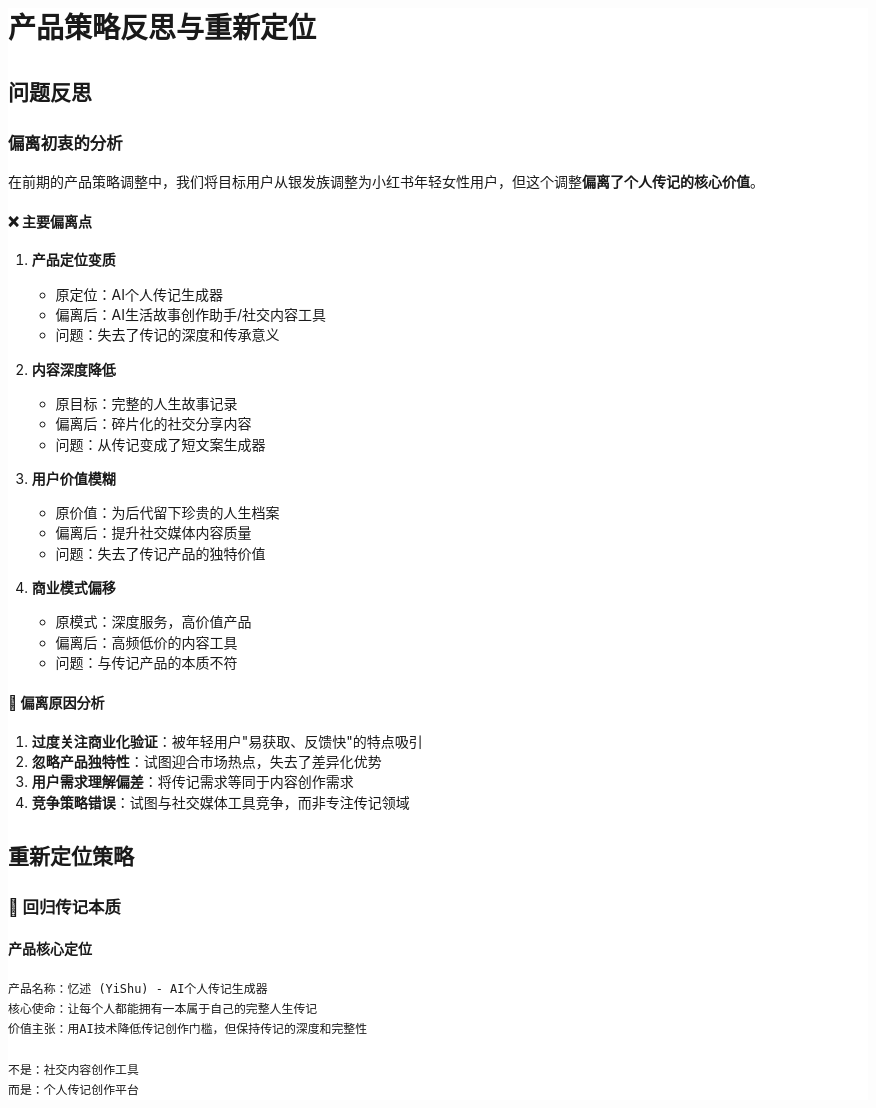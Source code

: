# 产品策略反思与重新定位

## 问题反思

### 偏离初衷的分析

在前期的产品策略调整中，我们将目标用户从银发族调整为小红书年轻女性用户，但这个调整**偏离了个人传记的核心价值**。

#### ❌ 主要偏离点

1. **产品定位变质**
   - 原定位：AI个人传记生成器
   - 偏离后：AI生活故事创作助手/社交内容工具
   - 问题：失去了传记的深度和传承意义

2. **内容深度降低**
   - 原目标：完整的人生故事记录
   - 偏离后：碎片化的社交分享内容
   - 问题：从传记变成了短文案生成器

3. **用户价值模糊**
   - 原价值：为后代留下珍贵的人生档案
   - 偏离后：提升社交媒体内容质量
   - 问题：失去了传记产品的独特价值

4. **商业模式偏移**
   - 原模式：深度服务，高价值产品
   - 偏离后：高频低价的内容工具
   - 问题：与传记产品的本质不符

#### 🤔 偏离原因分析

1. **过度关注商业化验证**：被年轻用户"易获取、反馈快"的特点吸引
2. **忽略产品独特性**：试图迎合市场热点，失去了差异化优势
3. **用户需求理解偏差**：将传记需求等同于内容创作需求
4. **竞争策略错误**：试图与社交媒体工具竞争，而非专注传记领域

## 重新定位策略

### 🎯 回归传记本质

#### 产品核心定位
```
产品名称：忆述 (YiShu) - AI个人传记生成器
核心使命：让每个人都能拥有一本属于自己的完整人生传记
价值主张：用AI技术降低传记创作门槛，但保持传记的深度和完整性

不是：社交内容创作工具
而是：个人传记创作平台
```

TASK PROMPT: Report only the number of lines in the listing that contain the word "AI个人传记生成器".

YOUR RESPONSE: 2